Ein neues Land

Sprachbarrieren in Bildern Von Carolin Wedekind

Viel Übersetzungsarbeit musste der Verlag Carlsen für die großzügig gestaltete deutsche Ausgabe von Ein neues Land nicht leisten. Denn der australische Comiczeichner Shaun Tan kommt beim Erzählen seiner Auswanderergeschichte völlig ohne Worte aus. Die wenigen Schriftzeichen in seiner Graphic Novel sind den LeserInnen genauso fremd wie dem Protagonisten. Wehmütig packt ein Migrant zu Beginn der Geschichte seinen Koffer und verabschiedet sich von seiner Familie. Unheimliche Schatten über der Stadt scheinen ein Grund für seine Abreise zu sein. Auf nostalgisch anmutenden Schwarzweiß-Zeichnungen mit vergilbten Rändern, die an alte Fotografien erinnern, kann man seine lange Schiffsreise und die Ankunft in der Fremde verfolgen. Anfangs hat er es nicht leicht in der surrealen Metropole. Alles ist verwirrend, die Fauna merkwürdig und was im neuen Land essbar ist, weiß er auch noch nicht. Mit den EinwohnerInnen kann er sich nur durch Gesten, Zeichnungen und Origami verständigen und es stellt sich als schwierig heraus, eine Arbeit zu finden, die er versteht. Sein einziger Freund ist sein neues Haustier, ein etwa katzengroßes, eierförmiges Etwas. Mehrere hilfsbereite Fremde, die selbst hierher geflüchtet sind, helfen ihm aber bald bei den zeitlosen Migrationsproblemen wie Sprachproblemen, der fremden Kultur und der fehlenden sozialen Kontakte. Inspiriert hat Tan vor allem die Geschichte seines Vaters, der 1960 von Malaysia nach Australien kam. Durch die außergewöhnliche Erzählweise bietet Ein neues Land einen sehr eigenen Zugang zu den Schwierigkeiten von MigrantInnen.
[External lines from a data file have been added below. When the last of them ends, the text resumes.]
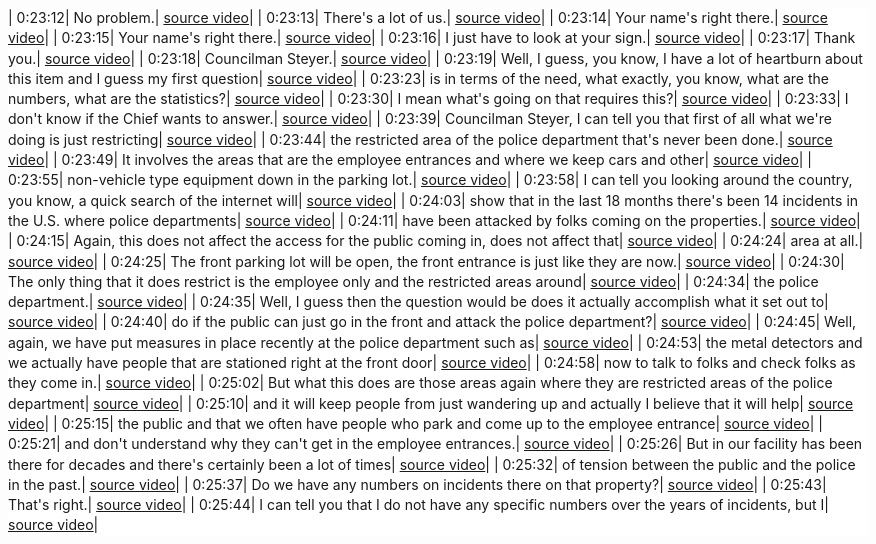 | 0:23:12| No problem.| [source video](https://archive.org/details/CityCouncil151013?start=1392)|
| 0:23:13| There's a lot of us.| [source video](https://archive.org/details/CityCouncil151013?start=1393)|
| 0:23:14| Your name's right there.| [source video](https://archive.org/details/CityCouncil151013?start=1394)|
| 0:23:15| Your name's right there.| [source video](https://archive.org/details/CityCouncil151013?start=1395)|
| 0:23:16| I just have to look at your sign.| [source video](https://archive.org/details/CityCouncil151013?start=1396)|
| 0:23:17| Thank you.| [source video](https://archive.org/details/CityCouncil151013?start=1397)|
| 0:23:18| Councilman Steyer.| [source video](https://archive.org/details/CityCouncil151013?start=1398)|
| 0:23:19| Well, I guess, you know, I have a lot of heartburn about this item and I guess my first question| [source video](https://archive.org/details/CityCouncil151013?start=1399)|
| 0:23:23| is in terms of the need, what exactly, you know, what are the numbers, what are the statistics?| [source video](https://archive.org/details/CityCouncil151013?start=1403)|
| 0:23:30| I mean what's going on that requires this?| [source video](https://archive.org/details/CityCouncil151013?start=1410)|
| 0:23:33| I don't know if the Chief wants to answer.| [source video](https://archive.org/details/CityCouncil151013?start=1413)|
| 0:23:39| Councilman Steyer, I can tell you that first of all what we're doing is just restricting| [source video](https://archive.org/details/CityCouncil151013?start=1419)|
| 0:23:44| the restricted area of the police department that's never been done.| [source video](https://archive.org/details/CityCouncil151013?start=1424)|
| 0:23:49| It involves the areas that are the employee entrances and where we keep cars and other| [source video](https://archive.org/details/CityCouncil151013?start=1429)|
| 0:23:55| non-vehicle type equipment down in the parking lot.| [source video](https://archive.org/details/CityCouncil151013?start=1435)|
| 0:23:58| I can tell you looking around the country, you know, a quick search of the internet will| [source video](https://archive.org/details/CityCouncil151013?start=1438)|
| 0:24:03| show that in the last 18 months there's been 14 incidents in the U.S. where police departments| [source video](https://archive.org/details/CityCouncil151013?start=1443)|
| 0:24:11| have been attacked by folks coming on the properties.| [source video](https://archive.org/details/CityCouncil151013?start=1451)|
| 0:24:15| Again, this does not affect the access for the public coming in, does not affect that| [source video](https://archive.org/details/CityCouncil151013?start=1455)|
| 0:24:24| area at all.| [source video](https://archive.org/details/CityCouncil151013?start=1464)|
| 0:24:25| The front parking lot will be open, the front entrance is just like they are now.| [source video](https://archive.org/details/CityCouncil151013?start=1465)|
| 0:24:30| The only thing that it does restrict is the employee only and the restricted areas around| [source video](https://archive.org/details/CityCouncil151013?start=1470)|
| 0:24:34| the police department.| [source video](https://archive.org/details/CityCouncil151013?start=1474)|
| 0:24:35| Well, I guess then the question would be does it actually accomplish what it set out to| [source video](https://archive.org/details/CityCouncil151013?start=1475)|
| 0:24:40| do if the public can just go in the front and attack the police department?| [source video](https://archive.org/details/CityCouncil151013?start=1480)|
| 0:24:45| Well, again, we have put measures in place recently at the police department such as| [source video](https://archive.org/details/CityCouncil151013?start=1485)|
| 0:24:53| the metal detectors and we actually have people that are stationed right at the front door| [source video](https://archive.org/details/CityCouncil151013?start=1493)|
| 0:24:58| now to talk to folks and check folks as they come in.| [source video](https://archive.org/details/CityCouncil151013?start=1498)|
| 0:25:02| But what this does are those areas again where they are restricted areas of the police department| [source video](https://archive.org/details/CityCouncil151013?start=1502)|
| 0:25:10| and it will keep people from just wandering up and actually I believe that it will help| [source video](https://archive.org/details/CityCouncil151013?start=1510)|
| 0:25:15| the public and that we often have people who park and come up to the employee entrance| [source video](https://archive.org/details/CityCouncil151013?start=1515)|
| 0:25:21| and don't understand why they can't get in the employee entrances.| [source video](https://archive.org/details/CityCouncil151013?start=1521)|
| 0:25:26| But in our facility has been there for decades and there's certainly been a lot of times| [source video](https://archive.org/details/CityCouncil151013?start=1526)|
| 0:25:32| of tension between the public and the police in the past.| [source video](https://archive.org/details/CityCouncil151013?start=1532)|
| 0:25:37| Do we have any numbers on incidents there on that property?| [source video](https://archive.org/details/CityCouncil151013?start=1537)|
| 0:25:43| That's right.| [source video](https://archive.org/details/CityCouncil151013?start=1543)|
| 0:25:44| I can tell you that I do not have any specific numbers over the years of incidents, but I| [source video](https://archive.org/details/CityCouncil151013?start=1544)|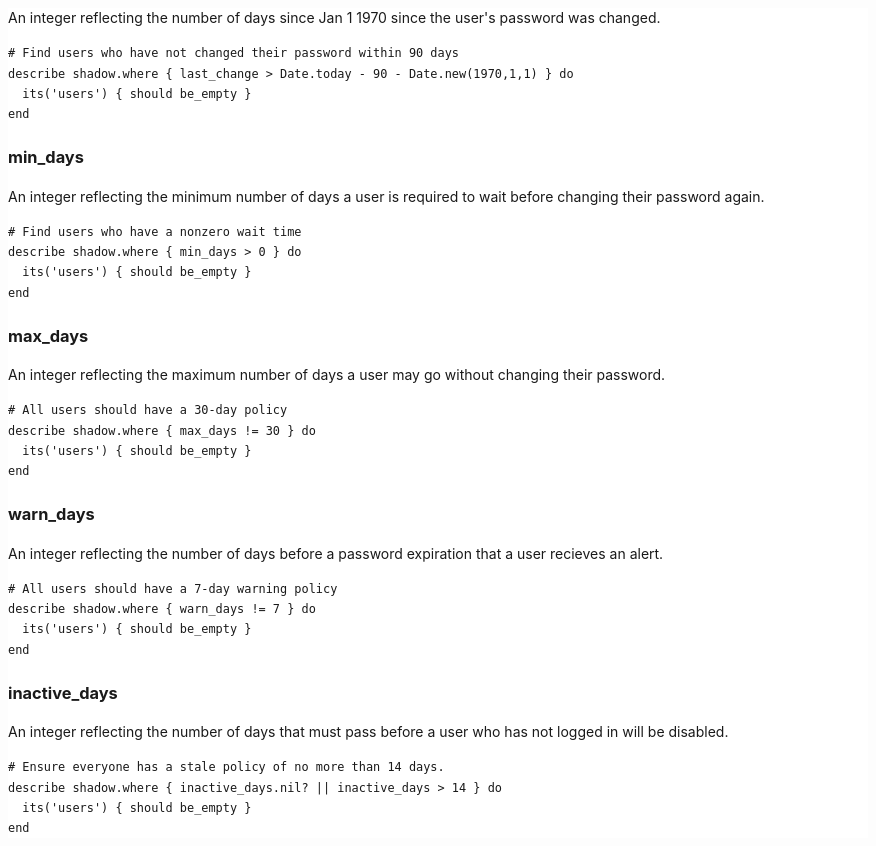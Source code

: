 An integer reflecting the number of days since Jan 1 1970 since the user's password was changed.

    # Find users who have not changed their password within 90 days
    describe shadow.where { last_change > Date.today - 90 - Date.new(1970,1,1) } do
      its('users') { should be_empty }
    end

### min_days

An integer reflecting the minimum number of days a user is required to wait before
changing their password again.

    # Find users who have a nonzero wait time
    describe shadow.where { min_days > 0 } do
      its('users') { should be_empty }
    end

### max_days

An integer reflecting the maximum number of days a user may go without changing their password.

    # All users should have a 30-day policy
    describe shadow.where { max_days != 30 } do
      its('users') { should be_empty }
    end

### warn_days

An integer reflecting the number of days before a password expiration that a user recieves an alert.

    # All users should have a 7-day warning policy
    describe shadow.where { warn_days != 7 } do
      its('users') { should be_empty }
    end

### inactive_days

An integer reflecting the number of days that must pass before a user who has not logged in will be disabled.

    # Ensure everyone has a stale policy of no more than 14 days.
    describe shadow.where { inactive_days.nil? || inactive_days > 14 } do
      its('users') { should be_empty }
    end
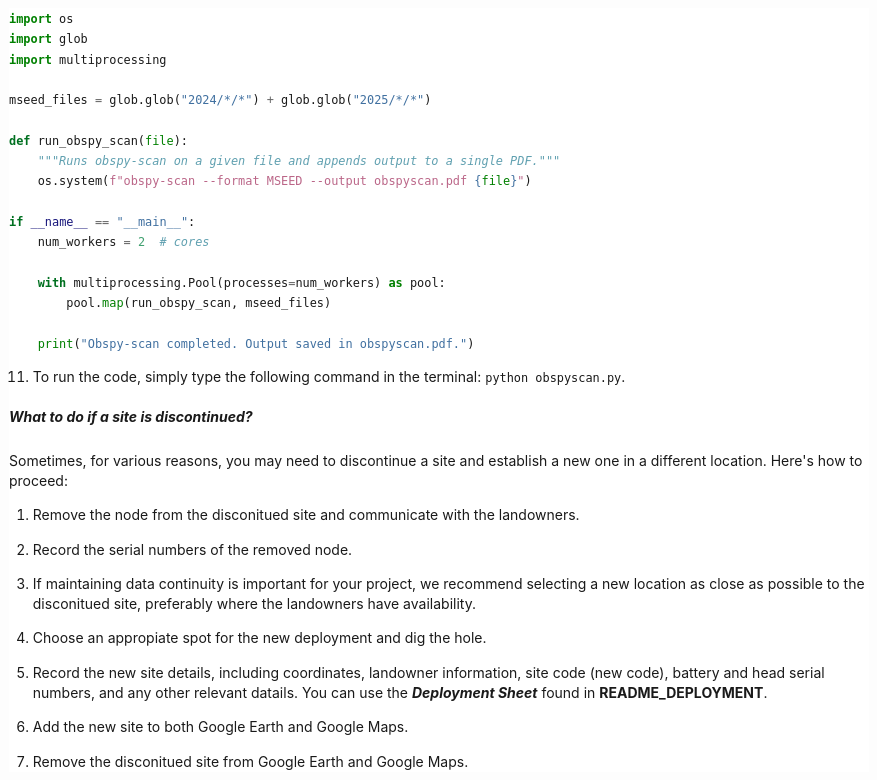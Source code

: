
 ```python
import os
import glob
import multiprocessing

mseed_files = glob.glob("2024/*/*") + glob.glob("2025/*/*")

def run_obspy_scan(file):
    """Runs obspy-scan on a given file and appends output to a single PDF."""
    os.system(f"obspy-scan --format MSEED --output obspyscan.pdf {file}")

if __name__ == "__main__":
    num_workers = 2  # cores

    with multiprocessing.Pool(processes=num_workers) as pool:
        pool.map(run_obspy_scan, mseed_files)

    print("Obspy-scan completed. Output saved in obspyscan.pdf.")
```
11. To run the code, simply type the following command in the terminal: `python obspyscan.py`.


##### What to do if a site is discontinued?
Sometimes, for various reasons, you may need to discontinue a site and establish a new one in a different location. Here's how to proceed:

1. Remove the node from the disconitued site and communicate with the landowners.

2. Record the serial numbers of the removed node.

3. If maintaining data continuity is important for your project, we recommend selecting a new location as close as possible to the disconitued site, preferably where the landowners have availability.

4. Choose an appropiate spot for the new deployment and dig the hole.

5. Record the new site details, including coordinates, landowner information, site code (new code), battery and head serial numbers, and any other relevant datails. You can use the _**Deployment Sheet**_ found in **README_DEPLOYMENT**.

6. Add the new site to both Google Earth and Google Maps.

7. Remove the disconitued site from Google Earth and Google Maps.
Dass die sequenzielle Kunst keine Sprechblasen braucht, um Geschichten zu erzählen, könnte für einige LeserInnen ungewohnt sein. Damit das Vergnügen an dem Bilderbuch für Erwachsene nicht zu schnell vorbei ist, sollte man deshalb bereit sein, sich auf die detailreichen Fantasielandschaften in Steampunk-Ästhetik einzulassen.